Prefacing the first section is a single poem, “Public Library, 1998”. With its first line, it explains the necessity of this collection: “In the library where there is not one gay poem”. Scott aims to combat the censored and heteronormative history of the poetry industry. The poem starts off crude, with the persona graffitiing a library’s poetry collection with gay pornography, but then he begins reading deeper into the poems themselves, and leaving notes pointing out potential queer subtext, “inking up what/the editor could not, would not”. Thus the persona uncovers the presence of queer voices and themes that had always existed in mainstream poetry, but had hitherto been silenced or ignored. With this poem, therefore, Scott sets out his intentions to give voice to both the universal and his own, personal, queer experience, and to trace back these experiences through history, and the history of poetry in particular. This is perhaps the most tongue-in-cheek poem in the collection, with its blue puns: “rimming each delicate/stanza in cerulean, illuminating the readers-to-come” and playful, self-referential use of spacing:
open again the Golden Treasury of Verse and write COCK
in the margin.
However, the poem’s explicit nature and frank, defiant stance does establish the tone which will continue throughout the rest of the collection.

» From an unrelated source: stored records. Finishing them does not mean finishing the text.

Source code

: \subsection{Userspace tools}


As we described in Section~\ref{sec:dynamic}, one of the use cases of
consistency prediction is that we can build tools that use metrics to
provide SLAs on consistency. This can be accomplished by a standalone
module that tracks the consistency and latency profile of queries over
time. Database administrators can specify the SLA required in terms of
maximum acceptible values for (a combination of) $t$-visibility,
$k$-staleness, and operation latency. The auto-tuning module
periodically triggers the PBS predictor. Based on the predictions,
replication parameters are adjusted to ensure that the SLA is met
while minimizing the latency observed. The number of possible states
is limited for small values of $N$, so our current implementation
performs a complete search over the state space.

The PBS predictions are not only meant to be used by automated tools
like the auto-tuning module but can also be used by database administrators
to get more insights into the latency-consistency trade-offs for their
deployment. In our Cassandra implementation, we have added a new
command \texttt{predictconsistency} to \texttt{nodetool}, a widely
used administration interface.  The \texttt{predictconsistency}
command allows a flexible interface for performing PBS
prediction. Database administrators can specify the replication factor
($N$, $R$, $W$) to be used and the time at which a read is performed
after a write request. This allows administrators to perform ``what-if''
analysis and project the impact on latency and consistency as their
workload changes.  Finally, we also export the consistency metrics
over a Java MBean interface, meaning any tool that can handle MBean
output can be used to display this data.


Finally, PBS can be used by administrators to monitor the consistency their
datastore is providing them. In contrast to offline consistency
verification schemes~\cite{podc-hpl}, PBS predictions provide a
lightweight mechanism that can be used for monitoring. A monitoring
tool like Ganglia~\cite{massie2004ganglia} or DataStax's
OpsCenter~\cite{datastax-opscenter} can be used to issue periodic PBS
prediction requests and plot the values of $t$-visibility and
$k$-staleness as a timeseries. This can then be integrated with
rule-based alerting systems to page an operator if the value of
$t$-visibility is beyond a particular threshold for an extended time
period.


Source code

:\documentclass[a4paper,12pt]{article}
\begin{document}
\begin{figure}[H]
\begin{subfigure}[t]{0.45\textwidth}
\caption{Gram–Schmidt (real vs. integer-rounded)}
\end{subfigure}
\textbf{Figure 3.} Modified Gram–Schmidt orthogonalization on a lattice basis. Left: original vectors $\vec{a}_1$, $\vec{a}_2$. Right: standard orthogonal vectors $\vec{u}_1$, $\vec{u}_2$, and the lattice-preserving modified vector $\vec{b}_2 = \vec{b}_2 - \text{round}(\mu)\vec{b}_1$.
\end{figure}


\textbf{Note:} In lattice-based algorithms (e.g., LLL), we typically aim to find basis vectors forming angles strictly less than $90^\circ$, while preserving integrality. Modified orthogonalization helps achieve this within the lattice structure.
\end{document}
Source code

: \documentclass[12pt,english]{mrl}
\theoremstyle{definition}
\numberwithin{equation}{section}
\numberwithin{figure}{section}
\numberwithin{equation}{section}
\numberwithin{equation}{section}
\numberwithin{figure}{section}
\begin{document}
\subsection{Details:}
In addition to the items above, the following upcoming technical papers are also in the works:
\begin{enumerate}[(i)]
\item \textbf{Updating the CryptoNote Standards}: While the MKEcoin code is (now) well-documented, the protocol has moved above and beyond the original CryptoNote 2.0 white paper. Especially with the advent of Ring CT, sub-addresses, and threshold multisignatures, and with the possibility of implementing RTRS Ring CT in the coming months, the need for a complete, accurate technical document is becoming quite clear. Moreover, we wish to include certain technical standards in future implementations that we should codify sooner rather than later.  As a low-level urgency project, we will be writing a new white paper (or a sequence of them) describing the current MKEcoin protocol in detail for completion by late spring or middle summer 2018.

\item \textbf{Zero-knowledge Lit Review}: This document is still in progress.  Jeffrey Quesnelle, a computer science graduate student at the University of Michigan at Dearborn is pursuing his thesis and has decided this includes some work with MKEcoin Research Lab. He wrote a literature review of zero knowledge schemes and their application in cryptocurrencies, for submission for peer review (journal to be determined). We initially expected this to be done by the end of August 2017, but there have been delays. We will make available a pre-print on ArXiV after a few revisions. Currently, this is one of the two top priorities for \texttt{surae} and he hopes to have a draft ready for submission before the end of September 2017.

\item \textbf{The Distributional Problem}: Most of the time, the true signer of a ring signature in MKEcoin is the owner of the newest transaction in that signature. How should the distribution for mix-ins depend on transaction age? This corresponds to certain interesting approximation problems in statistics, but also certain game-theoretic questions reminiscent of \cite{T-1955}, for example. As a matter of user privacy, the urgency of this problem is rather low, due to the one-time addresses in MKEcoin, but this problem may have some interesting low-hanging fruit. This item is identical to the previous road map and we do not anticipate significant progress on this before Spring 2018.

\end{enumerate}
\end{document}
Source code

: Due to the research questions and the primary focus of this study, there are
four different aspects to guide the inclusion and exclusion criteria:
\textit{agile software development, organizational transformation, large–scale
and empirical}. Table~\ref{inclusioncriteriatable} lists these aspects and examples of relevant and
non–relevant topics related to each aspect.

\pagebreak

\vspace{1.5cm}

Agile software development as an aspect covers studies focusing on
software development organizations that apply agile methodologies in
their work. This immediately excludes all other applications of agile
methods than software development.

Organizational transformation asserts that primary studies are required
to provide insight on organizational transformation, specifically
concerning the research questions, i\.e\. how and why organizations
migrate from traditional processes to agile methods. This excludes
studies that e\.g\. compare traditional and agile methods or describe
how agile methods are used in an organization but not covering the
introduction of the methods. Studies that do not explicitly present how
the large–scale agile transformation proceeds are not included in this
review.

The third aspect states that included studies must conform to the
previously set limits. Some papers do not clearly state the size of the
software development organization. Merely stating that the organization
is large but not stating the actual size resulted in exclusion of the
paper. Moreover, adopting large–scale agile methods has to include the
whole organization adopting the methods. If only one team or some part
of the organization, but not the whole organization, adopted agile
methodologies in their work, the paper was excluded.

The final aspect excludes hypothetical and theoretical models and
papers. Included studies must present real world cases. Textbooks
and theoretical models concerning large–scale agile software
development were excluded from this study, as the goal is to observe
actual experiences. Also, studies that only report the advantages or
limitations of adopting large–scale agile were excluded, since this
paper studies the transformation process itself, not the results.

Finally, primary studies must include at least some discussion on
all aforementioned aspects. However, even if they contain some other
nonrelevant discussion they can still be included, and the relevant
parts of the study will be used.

The first section, “Admission”, sees the persona in a more vulnerable position, but the writing itself is in no way subdued. Throughout this section, Scott discusses abuse, both parental, as in “Dancing Bear”, and sexual, as in the award winning “crocodile”. With its lack of punctuation, “crocodile” is panicked and violent as it recounts Scott’s experience of sexual assault:
he will press his white
rawness into me like that man
who held me from behind
when I didn’t know sex and
gripped my mouth like a muzzle
and unsheathed his anger [.]
Following “crocodile” however is “plug”, in which Scott celebrates the experience of receiving anal sex. Though still violent – “remember how I flinched and you bit my ear” – this experience is a pleasurable one: “remember how I came in your hand then external/symbol made fetish”. Perhaps with this placement Scott is showing how consensual intimacy and, yes, even violence can help one to overcome trauma.
One may expect the second section – “Verlaine in Soho” – to be more upbeat, as it merges Verlaine’s style of love poetry with modern day references to “tinder” and “converse”. What the poems prove, however, is that regardless of the time period, love can be as much a source of grief as one of joy: “being in love with you is fucking awful/cause one day you’ll stop breathing”. The third section, “Shame”, returns to themes of abuse and of violent fetishes, as well as loneliness. The poem “[even if you fuck me all vanilla in]” sticks out, simultaneously lamenting the demonization of homosexual relationships, while also turning love into a form of protest: “we are still dangerous faggots”.
Section four, “Soho”, consists entirely of the epic poem “Oh My Soho!”. As the persona embarks on an odyssey through the streets of Soho, he moves through both space and time, searching for spiritual ancestors, poets or otherwise, whose legacies were silenced by AIDS and bigotry. The gentrification of Soho matches his fears that the LGBT+ community has become complacent after achieving “All this almost progress”.
In turns triumphant and troubled, Soho is a tour-de-force of emotion. It not only unapologetically exposes the reader to the sheer turbulence of Scott’s queer experience, but successfully forces the reader to rethink past poetry in a queer context.